Former Citigroup Chief Executive Officer Vikram Pandit is part of a group of investors plowing $5.9 million in a new digital exchange aimed at making it easier for smaller investors to buy loans made to mid-sized companies.

MMKT, which raised seed funding from Leonard Tannenbaum's Fifth Street Asset Management Inc., aims to break open the club-like world of middle-market loan sales, according to a person with knowledge of the investment. Pandit will be joined by venture-capital firms QED Investors and Victory Park Capital, said the person, who asked not to be identified because the information hasn't been made public.

This is the latest attempt by new players to gain a foothold in the lucrative business of selling corporate debt. Blythe Masters, who quit JPMorgan Chase & Co. last year, is pushing to apply blockchain — the digital protocol underlying the virtual bitcoin — as one way of improving liquidity in the syndicated loan market. A number of electronic trading platforms are also trying to upend the way corporate bonds are traded.

Pandit declined to comment through his spokeswoman, Shannon Bell. Dana Andreoli, a spokeswoman for Victory Park who works at Edelman, declined to comment. A QED representative didn't immediately comment.
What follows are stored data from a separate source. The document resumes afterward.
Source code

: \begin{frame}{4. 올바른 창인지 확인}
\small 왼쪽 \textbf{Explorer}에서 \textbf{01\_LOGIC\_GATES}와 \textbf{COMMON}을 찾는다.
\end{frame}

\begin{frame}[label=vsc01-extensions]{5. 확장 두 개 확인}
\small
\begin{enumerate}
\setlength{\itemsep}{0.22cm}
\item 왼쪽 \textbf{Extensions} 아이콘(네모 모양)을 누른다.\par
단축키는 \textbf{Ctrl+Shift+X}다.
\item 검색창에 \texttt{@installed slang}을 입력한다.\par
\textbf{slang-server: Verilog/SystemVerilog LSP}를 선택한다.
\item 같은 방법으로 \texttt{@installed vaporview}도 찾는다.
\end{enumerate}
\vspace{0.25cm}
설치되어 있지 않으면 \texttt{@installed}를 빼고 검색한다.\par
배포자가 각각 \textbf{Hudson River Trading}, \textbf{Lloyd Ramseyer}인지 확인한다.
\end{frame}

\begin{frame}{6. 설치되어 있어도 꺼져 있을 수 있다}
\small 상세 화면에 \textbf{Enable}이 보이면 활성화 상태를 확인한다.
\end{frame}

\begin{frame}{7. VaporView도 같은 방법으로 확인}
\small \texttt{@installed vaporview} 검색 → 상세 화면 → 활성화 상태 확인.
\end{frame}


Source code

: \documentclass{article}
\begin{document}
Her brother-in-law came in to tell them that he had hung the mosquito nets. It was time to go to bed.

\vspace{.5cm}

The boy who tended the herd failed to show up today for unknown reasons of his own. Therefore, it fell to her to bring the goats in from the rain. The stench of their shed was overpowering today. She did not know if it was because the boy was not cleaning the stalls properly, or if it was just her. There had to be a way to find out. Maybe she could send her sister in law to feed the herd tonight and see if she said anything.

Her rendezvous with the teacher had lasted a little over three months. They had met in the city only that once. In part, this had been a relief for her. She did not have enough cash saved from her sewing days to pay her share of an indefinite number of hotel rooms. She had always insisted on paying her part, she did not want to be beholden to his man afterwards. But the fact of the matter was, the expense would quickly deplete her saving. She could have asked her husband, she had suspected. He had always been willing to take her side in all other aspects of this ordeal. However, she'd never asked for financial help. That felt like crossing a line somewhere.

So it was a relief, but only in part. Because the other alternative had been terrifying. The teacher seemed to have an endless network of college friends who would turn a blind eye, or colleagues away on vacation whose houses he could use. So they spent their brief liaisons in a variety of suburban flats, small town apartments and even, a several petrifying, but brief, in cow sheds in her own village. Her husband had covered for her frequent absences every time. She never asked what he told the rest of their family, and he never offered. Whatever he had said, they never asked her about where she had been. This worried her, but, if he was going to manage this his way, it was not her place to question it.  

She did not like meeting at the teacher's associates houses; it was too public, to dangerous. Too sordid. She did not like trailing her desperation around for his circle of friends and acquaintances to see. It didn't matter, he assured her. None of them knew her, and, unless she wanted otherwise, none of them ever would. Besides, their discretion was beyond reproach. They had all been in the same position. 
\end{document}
The loan market has been slow to adopt new technology, with the vast majority of issuance still undertaken through a complex network of contacts and with many deals struck by phone and even settled by fax. Buying loans through the MMKT exchange would be cheaper than paying fees charged by syndicate desks who have long worked to distribute such loans to investors, according to Tannenbaum.

"There's this tight club of 50 to 100 lenders that sell to each other and everybody knows that," said Tannenbaum, interim chief executive officer and chairman of MMKT. "The family offices don't have access to our deals. It's all clubbed up. What if we went beyond the club?"

The loan market has been booming in recent years as low interest rates encouraged yield-starved investors to snap up riskier corporate debt. That has sparked intense competition between non-bank entities, big lenders and private-equity firms in underwriting and distributing the debt.

The amount of loans issued by middle-market companies in the U.S. rose to $15.02 billion in 2014 from the $13.4 billion a year earlier, according to Standard & Poor's Capital IQ Leveraged Commentary & Data.

"If you're a QIB — a qualified investor with over $100 million — why pay 2/20 when you can buy direct to build your own portfolio with a small fee to MMKT," Tannenbaum said, referring to the 2 percent management and 20 percent performance fees charged by many investment funds.

Pandit has invested in several financial technology startups including Orchard, which provides data and analytics for peer-to-peer lenders such as LendingClub Corp. and Prosper Marketplace Inc. Ron Suber, a former Wells Fargo & Co. executive and president of Prosper, is another investor in MMKT, said the person.

Suber declined to comment.

Tannenbaum said that while MMKT is initially focused on the primary market where new loans are sold, it aims to expand into trading existing loans. As in the bond market, some investors and traders have complained of a lack of liquidity in loan trading.

Details of the funding are expected to be announced on Wednesday.